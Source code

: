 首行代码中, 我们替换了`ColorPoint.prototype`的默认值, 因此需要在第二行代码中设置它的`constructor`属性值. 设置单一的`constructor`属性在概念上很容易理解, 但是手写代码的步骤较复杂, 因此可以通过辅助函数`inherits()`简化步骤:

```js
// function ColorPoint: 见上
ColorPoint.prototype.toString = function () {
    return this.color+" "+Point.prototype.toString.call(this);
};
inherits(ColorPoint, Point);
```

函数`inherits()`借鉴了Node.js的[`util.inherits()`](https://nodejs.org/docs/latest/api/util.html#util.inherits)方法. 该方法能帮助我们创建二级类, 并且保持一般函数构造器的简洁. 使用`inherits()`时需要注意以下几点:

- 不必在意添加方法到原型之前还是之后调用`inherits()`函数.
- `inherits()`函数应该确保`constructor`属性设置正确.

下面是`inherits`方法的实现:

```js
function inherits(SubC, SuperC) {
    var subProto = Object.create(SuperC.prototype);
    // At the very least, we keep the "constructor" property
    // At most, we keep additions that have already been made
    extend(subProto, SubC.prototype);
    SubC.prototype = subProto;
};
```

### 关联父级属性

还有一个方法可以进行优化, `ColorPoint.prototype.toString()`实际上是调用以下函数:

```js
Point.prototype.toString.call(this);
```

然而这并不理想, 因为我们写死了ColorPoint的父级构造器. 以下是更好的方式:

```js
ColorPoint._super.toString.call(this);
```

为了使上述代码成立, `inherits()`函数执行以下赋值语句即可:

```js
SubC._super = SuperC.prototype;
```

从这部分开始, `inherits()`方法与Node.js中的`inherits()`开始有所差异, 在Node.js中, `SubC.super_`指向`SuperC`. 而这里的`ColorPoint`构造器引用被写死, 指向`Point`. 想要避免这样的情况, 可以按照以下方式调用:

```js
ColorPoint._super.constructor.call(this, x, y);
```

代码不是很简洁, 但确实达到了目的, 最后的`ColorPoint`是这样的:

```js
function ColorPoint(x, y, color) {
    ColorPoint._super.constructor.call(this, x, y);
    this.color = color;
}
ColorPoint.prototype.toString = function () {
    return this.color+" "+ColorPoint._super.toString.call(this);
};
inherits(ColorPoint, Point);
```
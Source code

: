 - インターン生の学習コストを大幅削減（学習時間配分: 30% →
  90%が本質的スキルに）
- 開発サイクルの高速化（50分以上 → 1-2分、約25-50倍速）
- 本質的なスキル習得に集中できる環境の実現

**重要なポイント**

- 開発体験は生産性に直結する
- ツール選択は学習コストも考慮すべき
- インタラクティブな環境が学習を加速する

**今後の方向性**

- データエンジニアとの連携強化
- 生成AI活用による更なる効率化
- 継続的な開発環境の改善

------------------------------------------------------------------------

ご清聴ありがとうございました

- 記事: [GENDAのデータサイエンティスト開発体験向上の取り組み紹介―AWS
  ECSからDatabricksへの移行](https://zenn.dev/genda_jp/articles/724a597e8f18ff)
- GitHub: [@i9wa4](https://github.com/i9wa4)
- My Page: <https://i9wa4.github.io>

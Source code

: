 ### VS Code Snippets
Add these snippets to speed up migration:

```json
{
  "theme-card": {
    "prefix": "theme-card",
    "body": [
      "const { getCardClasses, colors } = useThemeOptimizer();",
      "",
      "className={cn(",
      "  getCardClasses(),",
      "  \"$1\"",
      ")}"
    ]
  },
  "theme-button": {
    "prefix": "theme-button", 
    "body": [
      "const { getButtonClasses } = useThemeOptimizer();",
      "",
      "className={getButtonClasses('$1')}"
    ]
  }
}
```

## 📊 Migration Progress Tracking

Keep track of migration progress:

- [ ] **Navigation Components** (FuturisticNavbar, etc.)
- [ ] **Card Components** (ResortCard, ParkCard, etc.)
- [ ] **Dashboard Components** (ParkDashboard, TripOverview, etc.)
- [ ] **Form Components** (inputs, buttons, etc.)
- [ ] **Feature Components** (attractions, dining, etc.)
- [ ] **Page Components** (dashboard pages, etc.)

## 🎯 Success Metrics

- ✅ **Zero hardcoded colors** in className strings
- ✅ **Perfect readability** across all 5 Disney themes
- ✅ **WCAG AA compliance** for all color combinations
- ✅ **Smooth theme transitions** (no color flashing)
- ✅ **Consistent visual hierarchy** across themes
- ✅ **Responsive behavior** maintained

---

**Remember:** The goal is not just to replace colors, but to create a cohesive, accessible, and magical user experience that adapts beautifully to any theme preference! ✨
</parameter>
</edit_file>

# [What you will do]
Above are the records; print exactly the lines from the line with "- 開発体験は生産性に直結する" to the line with "- GitHub: [@i9wa4](https://github.com/i9wa4)", including both, and nothing else.

# [Written solution]
- 開発体験は生産性に直結する
- ツール選択は学習コストも考慮すべき
- インタラクティブな環境が学習を加速する

**今後の方向性**

- データエンジニアとの連携強化
- 生成AI活用による更なる効率化
- 継続的な開発環境の改善

------------------------------------------------------------------------

ご清聴ありがとうございました

- 記事: [GENDAのデータサイエンティスト開発体験向上の取り組み紹介―AWS
  ECSからDatabricksへの移行](https://zenn.dev/genda_jp/articles/724a597e8f18ff)
- GitHub: [@i9wa4](https://github.com/i9wa4)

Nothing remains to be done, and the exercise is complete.